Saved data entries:
━━━━━━━━━━━━━━━━━━━━

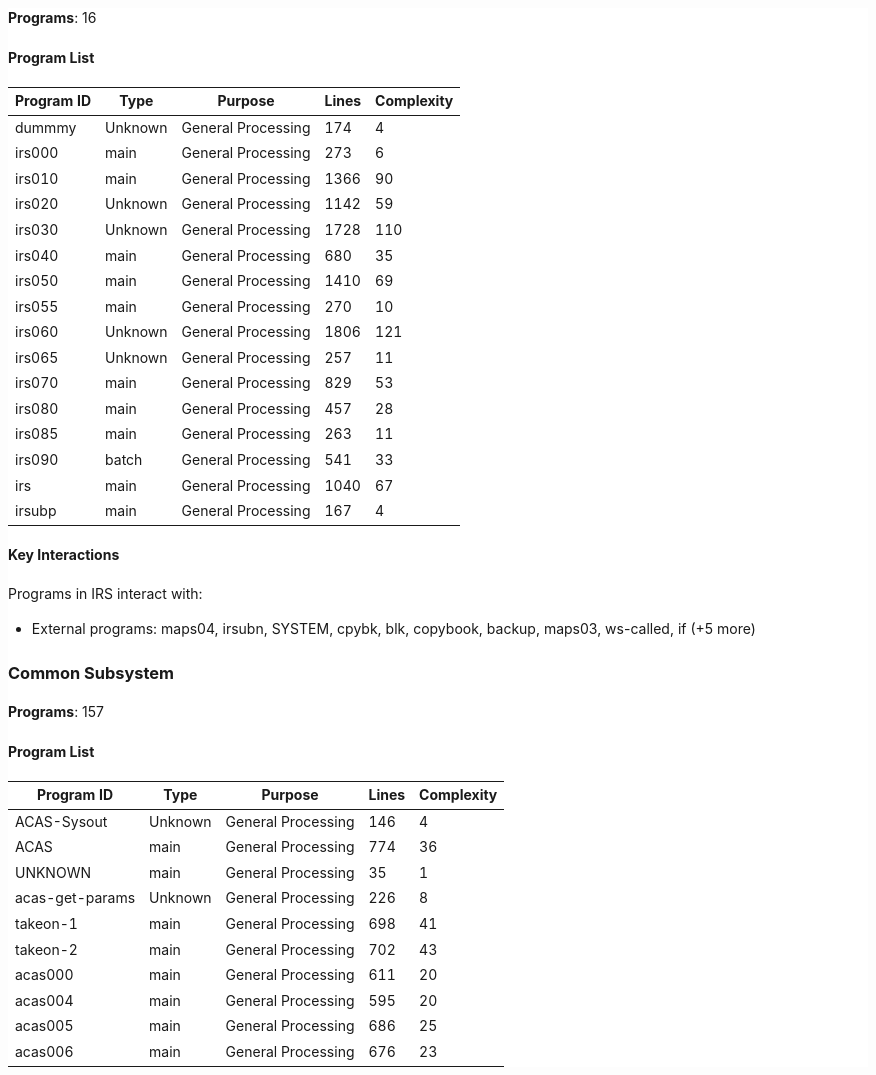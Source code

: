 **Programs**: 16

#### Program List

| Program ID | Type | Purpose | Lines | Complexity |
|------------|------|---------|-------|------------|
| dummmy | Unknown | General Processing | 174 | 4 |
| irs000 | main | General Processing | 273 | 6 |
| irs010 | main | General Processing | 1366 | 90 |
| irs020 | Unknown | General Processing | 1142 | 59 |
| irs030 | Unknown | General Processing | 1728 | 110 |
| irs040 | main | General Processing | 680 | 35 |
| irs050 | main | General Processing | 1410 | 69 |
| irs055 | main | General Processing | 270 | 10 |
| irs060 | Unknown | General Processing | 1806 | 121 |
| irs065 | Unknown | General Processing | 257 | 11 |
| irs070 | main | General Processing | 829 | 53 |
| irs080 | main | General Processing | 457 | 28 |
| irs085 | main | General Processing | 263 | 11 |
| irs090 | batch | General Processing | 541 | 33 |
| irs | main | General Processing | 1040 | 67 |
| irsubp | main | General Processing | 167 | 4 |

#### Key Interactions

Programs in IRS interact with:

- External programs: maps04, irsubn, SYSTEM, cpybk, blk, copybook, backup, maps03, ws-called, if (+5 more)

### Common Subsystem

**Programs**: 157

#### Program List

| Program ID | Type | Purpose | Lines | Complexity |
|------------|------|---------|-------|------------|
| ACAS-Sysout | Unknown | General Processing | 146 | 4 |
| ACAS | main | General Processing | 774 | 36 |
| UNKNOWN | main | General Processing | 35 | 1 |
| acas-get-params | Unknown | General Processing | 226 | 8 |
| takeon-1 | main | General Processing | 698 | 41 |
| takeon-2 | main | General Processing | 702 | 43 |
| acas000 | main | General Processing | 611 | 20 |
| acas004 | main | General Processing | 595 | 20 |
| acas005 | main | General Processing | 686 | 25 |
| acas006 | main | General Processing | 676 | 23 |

━━━━━━━━━━━━━━━━━━━━

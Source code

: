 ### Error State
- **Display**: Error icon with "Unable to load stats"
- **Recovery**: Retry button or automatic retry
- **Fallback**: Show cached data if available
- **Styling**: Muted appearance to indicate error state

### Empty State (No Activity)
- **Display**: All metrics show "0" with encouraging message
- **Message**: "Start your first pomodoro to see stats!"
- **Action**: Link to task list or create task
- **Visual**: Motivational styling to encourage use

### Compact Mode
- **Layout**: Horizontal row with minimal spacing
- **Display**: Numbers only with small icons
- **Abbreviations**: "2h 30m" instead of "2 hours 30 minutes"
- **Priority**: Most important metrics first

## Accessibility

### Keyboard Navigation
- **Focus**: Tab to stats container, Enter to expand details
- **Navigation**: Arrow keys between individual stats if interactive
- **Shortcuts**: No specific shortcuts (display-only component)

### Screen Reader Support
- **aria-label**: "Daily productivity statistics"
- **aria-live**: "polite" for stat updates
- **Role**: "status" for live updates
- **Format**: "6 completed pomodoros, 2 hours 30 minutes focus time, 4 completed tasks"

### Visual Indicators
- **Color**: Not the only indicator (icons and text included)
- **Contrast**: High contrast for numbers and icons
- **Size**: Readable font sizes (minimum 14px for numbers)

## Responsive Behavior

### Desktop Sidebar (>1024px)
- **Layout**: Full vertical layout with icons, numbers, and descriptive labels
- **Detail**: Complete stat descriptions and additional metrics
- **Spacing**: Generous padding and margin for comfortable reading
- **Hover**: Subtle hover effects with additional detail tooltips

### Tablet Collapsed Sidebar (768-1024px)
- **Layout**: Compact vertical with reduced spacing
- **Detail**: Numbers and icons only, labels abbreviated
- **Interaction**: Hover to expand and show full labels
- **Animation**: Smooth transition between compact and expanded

━━━━━━━━━━━━━━━━━━━━

■ **Required action**
Give back exactly the lines above, from the line containing "Processing | 680 | 35 |" through the line containing "Processing | 257 | 11 |", with both end lines and nothing more.

■ **Answer to this exercise**
| irs040 | main | General Processing | 680 | 35 |
| irs050 | main | General Processing | 1410 | 69 |
| irs055 | main | General Processing | 270 | 10 |
| irs060 | Unknown | General Processing | 1806 | 121 |
| irs065 | Unknown | General Processing | 257 | 11 |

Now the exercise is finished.